Scan the entries below for "less" and copy each line that holds it.

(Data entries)
+===+
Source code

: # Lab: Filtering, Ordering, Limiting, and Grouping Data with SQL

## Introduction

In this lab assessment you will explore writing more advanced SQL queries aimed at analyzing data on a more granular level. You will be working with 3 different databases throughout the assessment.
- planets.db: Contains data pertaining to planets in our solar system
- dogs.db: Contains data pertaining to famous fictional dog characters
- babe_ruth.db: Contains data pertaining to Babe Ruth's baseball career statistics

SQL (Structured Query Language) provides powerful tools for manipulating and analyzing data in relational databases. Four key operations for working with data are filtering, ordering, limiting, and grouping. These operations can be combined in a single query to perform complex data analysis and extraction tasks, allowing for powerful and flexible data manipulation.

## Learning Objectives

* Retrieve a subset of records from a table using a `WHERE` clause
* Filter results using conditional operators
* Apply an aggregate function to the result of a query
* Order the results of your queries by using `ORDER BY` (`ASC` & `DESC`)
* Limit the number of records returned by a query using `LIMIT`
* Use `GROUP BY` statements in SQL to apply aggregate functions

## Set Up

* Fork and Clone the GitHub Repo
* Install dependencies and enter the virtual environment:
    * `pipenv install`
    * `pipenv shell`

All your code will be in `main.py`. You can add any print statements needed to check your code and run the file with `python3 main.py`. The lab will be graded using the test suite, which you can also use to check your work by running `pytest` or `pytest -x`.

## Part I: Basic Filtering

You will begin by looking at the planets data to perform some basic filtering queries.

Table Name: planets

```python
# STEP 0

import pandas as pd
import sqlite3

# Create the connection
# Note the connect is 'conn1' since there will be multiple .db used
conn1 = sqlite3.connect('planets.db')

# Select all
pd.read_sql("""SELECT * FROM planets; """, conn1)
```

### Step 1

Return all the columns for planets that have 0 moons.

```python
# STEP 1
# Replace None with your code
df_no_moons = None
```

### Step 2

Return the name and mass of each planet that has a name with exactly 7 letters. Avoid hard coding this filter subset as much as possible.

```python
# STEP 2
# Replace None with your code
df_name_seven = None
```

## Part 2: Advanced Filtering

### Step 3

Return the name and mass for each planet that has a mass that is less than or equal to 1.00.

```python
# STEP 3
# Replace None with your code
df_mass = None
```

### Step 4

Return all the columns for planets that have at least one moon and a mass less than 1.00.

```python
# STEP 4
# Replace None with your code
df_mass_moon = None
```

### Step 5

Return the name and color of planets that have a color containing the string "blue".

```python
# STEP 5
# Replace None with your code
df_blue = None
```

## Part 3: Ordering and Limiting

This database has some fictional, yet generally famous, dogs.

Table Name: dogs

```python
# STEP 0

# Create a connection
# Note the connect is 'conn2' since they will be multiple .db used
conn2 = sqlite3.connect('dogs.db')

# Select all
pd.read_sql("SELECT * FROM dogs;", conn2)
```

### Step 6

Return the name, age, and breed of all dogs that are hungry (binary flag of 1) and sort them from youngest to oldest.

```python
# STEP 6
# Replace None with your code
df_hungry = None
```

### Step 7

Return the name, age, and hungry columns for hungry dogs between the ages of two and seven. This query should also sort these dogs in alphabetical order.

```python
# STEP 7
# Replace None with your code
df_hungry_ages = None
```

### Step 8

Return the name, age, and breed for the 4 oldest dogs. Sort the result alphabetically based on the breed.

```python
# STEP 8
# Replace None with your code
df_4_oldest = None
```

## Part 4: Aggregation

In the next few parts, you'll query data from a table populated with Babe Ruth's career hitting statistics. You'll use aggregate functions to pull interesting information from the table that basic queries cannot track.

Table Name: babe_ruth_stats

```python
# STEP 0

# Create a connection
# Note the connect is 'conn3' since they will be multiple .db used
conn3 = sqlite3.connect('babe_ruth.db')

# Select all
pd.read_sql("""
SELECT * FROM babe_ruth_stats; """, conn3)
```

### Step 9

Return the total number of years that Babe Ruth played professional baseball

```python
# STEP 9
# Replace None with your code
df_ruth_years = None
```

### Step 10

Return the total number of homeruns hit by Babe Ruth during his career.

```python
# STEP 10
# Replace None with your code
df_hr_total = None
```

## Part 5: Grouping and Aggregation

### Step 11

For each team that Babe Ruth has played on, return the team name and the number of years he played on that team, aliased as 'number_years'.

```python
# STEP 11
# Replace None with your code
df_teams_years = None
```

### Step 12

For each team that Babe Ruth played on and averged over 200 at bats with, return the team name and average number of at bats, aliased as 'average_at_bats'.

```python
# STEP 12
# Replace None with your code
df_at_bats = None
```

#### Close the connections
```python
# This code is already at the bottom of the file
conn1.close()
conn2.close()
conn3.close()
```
+===+
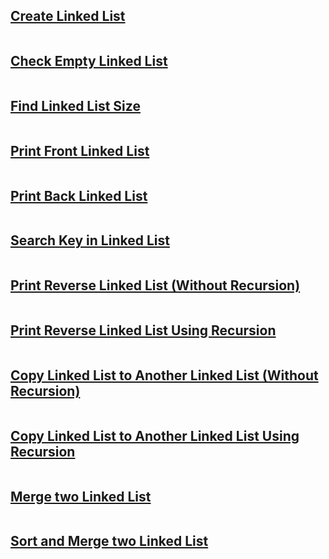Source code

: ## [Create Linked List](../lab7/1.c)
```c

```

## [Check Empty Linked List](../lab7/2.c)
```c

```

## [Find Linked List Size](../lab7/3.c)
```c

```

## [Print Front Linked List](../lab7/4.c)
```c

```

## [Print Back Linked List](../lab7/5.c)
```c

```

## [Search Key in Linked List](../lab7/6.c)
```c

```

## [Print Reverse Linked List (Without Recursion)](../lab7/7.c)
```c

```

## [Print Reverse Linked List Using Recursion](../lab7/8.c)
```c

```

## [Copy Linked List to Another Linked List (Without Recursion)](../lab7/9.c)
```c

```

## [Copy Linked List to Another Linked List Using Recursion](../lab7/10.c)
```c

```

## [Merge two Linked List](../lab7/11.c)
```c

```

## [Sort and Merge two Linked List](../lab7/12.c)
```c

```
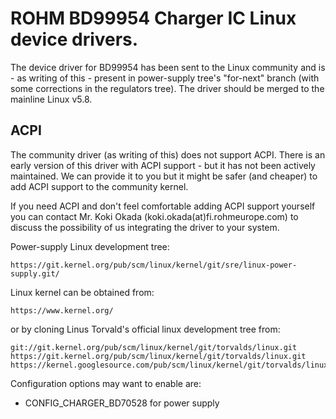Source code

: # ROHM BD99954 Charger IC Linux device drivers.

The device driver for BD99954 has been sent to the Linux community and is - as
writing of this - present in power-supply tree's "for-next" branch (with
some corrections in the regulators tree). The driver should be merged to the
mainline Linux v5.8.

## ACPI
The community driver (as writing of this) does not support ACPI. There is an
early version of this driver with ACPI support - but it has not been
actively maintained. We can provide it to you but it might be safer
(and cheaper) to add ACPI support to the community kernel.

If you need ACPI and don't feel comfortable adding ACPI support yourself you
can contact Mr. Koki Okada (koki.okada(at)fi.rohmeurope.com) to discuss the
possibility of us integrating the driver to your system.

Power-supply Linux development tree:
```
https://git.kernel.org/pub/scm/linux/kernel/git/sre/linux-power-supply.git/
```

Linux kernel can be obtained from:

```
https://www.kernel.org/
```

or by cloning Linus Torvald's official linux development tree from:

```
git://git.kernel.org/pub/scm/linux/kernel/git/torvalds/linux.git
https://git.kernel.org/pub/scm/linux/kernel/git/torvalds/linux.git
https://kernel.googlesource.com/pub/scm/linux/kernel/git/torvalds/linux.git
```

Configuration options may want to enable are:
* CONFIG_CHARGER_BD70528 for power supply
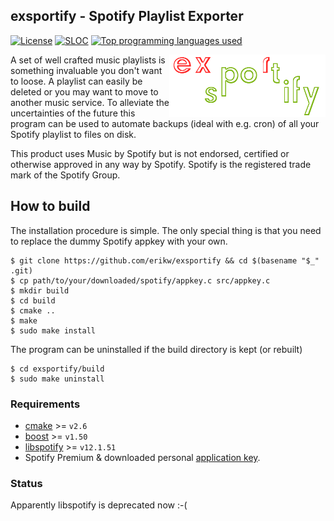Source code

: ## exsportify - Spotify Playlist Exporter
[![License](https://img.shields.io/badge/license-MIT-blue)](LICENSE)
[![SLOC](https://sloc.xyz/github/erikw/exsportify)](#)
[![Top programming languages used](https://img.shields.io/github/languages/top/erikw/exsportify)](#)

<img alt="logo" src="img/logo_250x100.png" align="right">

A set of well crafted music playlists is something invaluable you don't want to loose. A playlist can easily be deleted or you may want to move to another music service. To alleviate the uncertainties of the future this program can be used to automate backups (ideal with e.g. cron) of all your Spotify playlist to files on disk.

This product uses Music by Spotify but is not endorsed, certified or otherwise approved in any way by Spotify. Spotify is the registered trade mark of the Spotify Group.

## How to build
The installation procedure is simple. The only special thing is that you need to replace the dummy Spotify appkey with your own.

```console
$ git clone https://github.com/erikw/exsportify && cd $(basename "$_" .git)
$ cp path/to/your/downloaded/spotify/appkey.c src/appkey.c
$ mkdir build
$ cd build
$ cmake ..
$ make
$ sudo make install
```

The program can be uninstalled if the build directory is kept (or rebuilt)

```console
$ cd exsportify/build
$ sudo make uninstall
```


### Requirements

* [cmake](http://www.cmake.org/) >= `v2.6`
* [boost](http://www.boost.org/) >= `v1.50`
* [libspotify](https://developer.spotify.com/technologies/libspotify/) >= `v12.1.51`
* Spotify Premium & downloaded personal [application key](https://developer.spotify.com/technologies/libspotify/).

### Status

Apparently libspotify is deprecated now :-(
+===+
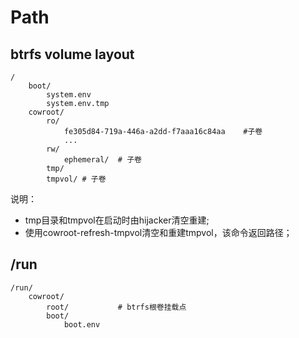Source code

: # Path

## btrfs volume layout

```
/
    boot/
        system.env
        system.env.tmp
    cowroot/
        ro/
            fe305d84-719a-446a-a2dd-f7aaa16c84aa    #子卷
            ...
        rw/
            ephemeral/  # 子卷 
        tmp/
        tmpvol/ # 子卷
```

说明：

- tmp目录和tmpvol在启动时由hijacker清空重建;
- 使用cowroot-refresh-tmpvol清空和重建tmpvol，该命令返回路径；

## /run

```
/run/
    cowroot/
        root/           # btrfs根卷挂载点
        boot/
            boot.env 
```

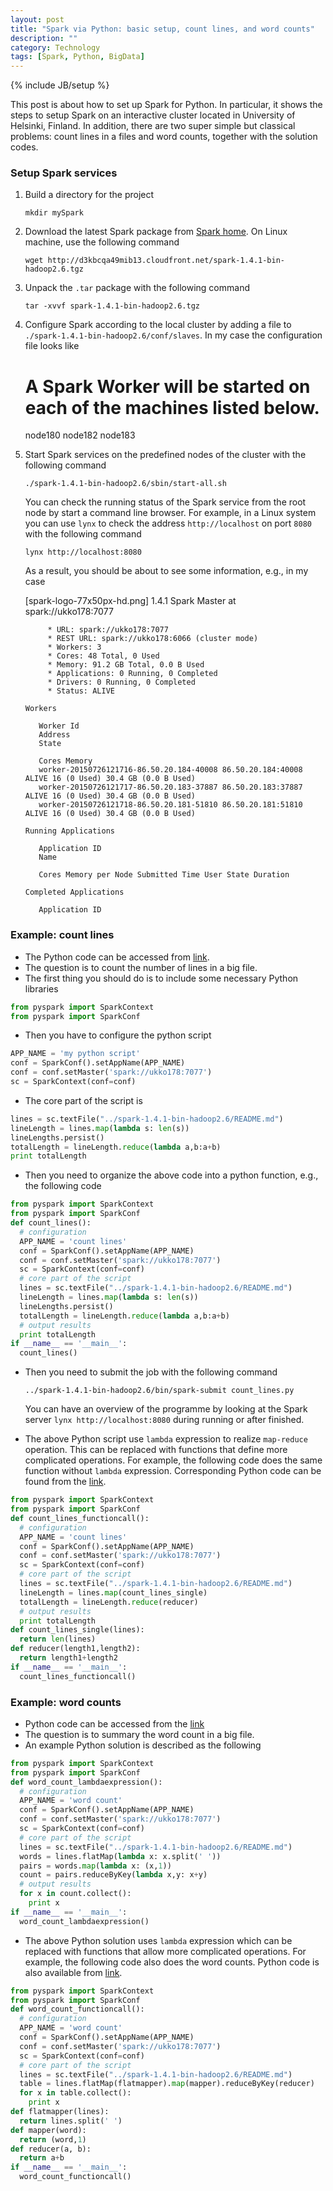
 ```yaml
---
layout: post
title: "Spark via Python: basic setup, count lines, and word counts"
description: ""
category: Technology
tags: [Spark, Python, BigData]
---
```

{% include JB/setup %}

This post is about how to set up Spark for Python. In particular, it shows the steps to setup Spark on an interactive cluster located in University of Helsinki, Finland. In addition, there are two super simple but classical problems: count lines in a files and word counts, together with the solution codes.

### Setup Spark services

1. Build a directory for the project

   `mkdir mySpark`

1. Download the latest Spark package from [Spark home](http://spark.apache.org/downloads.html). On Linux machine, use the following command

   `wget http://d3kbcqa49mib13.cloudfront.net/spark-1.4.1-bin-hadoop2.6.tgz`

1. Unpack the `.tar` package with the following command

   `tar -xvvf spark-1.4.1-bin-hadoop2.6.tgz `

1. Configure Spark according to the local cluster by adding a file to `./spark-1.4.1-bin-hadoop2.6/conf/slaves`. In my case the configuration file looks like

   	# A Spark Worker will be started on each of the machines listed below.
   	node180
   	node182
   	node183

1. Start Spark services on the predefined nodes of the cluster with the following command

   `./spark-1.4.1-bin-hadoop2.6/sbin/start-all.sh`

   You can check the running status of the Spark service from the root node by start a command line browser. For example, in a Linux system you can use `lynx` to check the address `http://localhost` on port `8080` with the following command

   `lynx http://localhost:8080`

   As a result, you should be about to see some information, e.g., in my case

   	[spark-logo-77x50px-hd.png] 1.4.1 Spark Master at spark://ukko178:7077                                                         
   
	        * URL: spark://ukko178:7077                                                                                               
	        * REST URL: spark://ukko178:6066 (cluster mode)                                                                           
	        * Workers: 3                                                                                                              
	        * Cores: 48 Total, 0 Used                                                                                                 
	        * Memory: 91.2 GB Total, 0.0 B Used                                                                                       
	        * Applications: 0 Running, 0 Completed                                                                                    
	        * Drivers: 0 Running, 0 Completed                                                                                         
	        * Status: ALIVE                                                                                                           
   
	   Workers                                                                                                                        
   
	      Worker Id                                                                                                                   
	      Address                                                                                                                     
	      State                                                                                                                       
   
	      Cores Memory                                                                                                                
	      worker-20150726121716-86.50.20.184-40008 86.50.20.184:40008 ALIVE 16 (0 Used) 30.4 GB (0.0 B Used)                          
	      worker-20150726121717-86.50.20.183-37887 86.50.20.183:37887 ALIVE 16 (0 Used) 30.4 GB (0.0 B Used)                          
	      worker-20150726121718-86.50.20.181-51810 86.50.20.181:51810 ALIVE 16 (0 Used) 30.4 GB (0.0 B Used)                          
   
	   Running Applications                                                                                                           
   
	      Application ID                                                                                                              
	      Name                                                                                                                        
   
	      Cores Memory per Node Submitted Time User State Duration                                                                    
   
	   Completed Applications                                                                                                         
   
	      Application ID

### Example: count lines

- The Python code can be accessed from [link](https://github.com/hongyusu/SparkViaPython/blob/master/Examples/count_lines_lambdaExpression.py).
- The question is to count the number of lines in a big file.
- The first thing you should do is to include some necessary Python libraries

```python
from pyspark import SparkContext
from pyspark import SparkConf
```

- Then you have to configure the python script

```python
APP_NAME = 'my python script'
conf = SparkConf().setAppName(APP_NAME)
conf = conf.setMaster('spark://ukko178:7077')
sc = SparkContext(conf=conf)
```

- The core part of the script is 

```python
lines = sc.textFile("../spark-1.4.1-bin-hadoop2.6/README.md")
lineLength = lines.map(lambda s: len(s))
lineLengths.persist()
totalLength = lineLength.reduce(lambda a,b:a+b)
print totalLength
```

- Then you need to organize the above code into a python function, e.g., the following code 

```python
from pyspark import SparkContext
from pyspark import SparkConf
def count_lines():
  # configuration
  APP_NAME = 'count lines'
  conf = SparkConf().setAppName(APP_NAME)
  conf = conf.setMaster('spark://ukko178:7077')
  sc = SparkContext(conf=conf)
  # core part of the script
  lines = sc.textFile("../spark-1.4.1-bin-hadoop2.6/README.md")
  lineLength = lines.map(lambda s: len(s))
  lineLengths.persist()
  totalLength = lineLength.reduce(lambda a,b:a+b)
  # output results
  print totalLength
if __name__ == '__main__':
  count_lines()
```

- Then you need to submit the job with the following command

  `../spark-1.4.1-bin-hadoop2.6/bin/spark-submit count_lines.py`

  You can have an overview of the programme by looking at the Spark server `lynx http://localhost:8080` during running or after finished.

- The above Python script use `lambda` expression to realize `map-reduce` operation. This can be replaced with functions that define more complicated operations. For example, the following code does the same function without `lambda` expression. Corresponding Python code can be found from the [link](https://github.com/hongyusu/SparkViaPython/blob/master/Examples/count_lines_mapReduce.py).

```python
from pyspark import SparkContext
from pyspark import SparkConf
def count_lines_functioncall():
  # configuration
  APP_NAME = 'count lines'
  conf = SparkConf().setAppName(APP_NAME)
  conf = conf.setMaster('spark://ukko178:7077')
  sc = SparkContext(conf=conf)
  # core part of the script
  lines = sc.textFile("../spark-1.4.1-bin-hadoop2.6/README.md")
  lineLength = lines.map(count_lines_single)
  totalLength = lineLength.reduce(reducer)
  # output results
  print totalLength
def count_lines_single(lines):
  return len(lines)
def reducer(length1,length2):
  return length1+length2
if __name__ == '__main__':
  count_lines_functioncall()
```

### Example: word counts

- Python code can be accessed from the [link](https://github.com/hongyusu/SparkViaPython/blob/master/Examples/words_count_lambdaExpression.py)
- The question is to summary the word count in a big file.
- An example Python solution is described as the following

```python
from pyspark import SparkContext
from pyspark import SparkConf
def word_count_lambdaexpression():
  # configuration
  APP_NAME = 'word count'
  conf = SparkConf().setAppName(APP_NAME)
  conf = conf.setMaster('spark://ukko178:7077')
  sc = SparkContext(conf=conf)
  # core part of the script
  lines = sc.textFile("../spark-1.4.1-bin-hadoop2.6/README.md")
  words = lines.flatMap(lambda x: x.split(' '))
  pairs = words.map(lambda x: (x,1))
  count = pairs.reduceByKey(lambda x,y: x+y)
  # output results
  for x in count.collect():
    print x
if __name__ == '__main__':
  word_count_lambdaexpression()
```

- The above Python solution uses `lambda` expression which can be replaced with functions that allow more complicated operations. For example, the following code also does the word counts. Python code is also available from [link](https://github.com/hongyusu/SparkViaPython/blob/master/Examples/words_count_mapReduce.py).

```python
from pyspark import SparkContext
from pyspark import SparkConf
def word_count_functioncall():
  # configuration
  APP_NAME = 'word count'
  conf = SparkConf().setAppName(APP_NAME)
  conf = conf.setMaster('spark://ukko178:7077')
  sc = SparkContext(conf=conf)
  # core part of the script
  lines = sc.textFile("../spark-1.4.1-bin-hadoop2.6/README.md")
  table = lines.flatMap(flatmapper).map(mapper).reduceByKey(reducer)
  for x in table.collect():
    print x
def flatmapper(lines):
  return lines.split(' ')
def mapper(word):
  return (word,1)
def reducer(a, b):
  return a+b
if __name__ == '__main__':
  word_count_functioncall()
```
+===+
[Answer to this task]
Return the name and mass for each planet that has a mass that is less than or equal to 1.00.
Return all the columns for planets that have at least one moon and a mass less than 1.00.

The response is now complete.